The aim of this research is to examine possible neurological activity of methanol, ethyl acetate, and aqueous extracts of Hygrophila spinosa and identify possible lead compounds through in silico analysis. In vivo, neuropharmacological activity was evaluated by using four distinct neuropharmacological assessment assays. Previously reported GC-MS data and earlier literature were utilized to identify the phytochemicals present in Hygrophila spinosa.

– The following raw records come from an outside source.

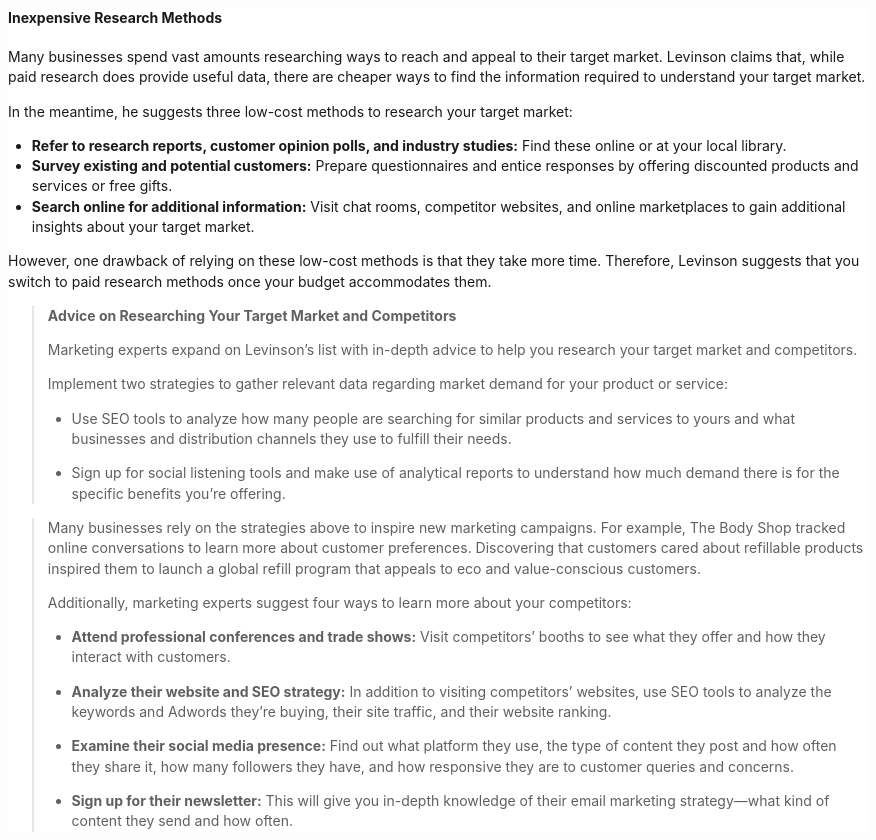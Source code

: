 #### Inexpensive Research Methods

Many businesses spend vast amounts researching ways to reach and appeal to their target market. Levinson claims that, while paid research does provide useful data, there are cheaper ways to find the information required to understand your target market.

In the meantime, he suggests three low-cost methods to research your target market:

  * **Refer to research reports, customer opinion polls, and industry studies:** Find these online or at your local library.
  * **Survey existing and potential customers:** Prepare questionnaires and entice responses by offering discounted products and services or free gifts.
  * **Search online for additional information:** Visit chat rooms, competitor websites, and online marketplaces to gain additional insights about your target market.



However, one drawback of relying on these low-cost methods is that they take more time. Therefore, Levinson suggests that you switch to paid research methods once your budget accommodates them.

> **Advice on Researching Your Target Market and Competitors**
> 
> Marketing experts expand on Levinson’s list with in-depth advice to help you research your target market and competitors.
> 
> Implement two strategies to gather relevant data regarding market demand for your product or service:
> 
>   * Use SEO tools to analyze how many people are searching for similar products and services to yours and what businesses and distribution channels they use to fulfill their needs.
> 
>   * Sign up for social listening tools and make use of analytical reports to understand how much demand there is for the specific benefits you’re offering.
> 
> 

> 
> Many businesses rely on the strategies above to inspire new marketing campaigns. For example, The Body Shop tracked online conversations to learn more about customer preferences. Discovering that customers cared about refillable products inspired them to launch a global refill program that appeals to eco and value-conscious customers.
> 
> Additionally, marketing experts suggest four ways to learn more about your competitors:
> 
>   * **Attend professional conferences and trade shows:** Visit competitors’ booths to see what they offer and how they interact with customers.
> 
>   * **Analyze their website and SEO strategy:** In addition to visiting competitors’ websites, use SEO tools to analyze the keywords and Adwords they’re buying, their site traffic, and their website ranking.
> 
>   * **Examine their social media presence:** Find out what platform they use, the type of content they post and how often they share it, how many followers they have, and how responsive they are to customer queries and concerns.
> 
>   * **Sign up for their newsletter:** This will give you in-depth knowledge of their email marketing strategy—what kind of content they send and how often.
> 
>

Computational studies notably molecular docking and molecular dynamic simulations were conducted with responsible receptors to assess the stability of the best interacting compound. Pharmacokinetics properties like absorption, distribution, metabolism, excretion, and toxicity were considered to evaluate the drug likeliness properties of the identified compounds. All the in vivo results support the notion that different extracts (methanol, ethyl acetate, and aqueous) of Hygrophila spinosa have significant (*p = 0.05) sedative-hypnotic, anxiolytic, and anti-depressant activity. Among all the extracts, specifically methanol extracts of Hygrophila spinosa (MHS 400 mg/kg.b.w.) showed better sedative, anxiolytic and antidepressant activity than aqueous and ethyl acetate extracts. In silico molecular docking analysis revealed that among 53 compounds 7 compounds showed good binding affinities and one compound, namely apomorphine (CID: 6005), surprisingly showed promising binding affinity to all the receptors . An analysis of molecular dynamics simulations confirmed that apomorphine (CID: 6005) had a high level of stability at the protein binding site. Evidence suggests that Hygrophila spinosa has significant sedative, anxiolytic, and antidepressant activity. In silico analysis revealed that a particular compound (apomorphine) is responsible for this action. Further research is required in order to establish apomorphine as a drug for anxiety, depression, and sleep disorders.Communicated by Ramaswamy H. Sarma.

Keywords: Hygrophila spinosa; apomorphine; molecular docking; molecular dynamic simulation; neuropharmacology.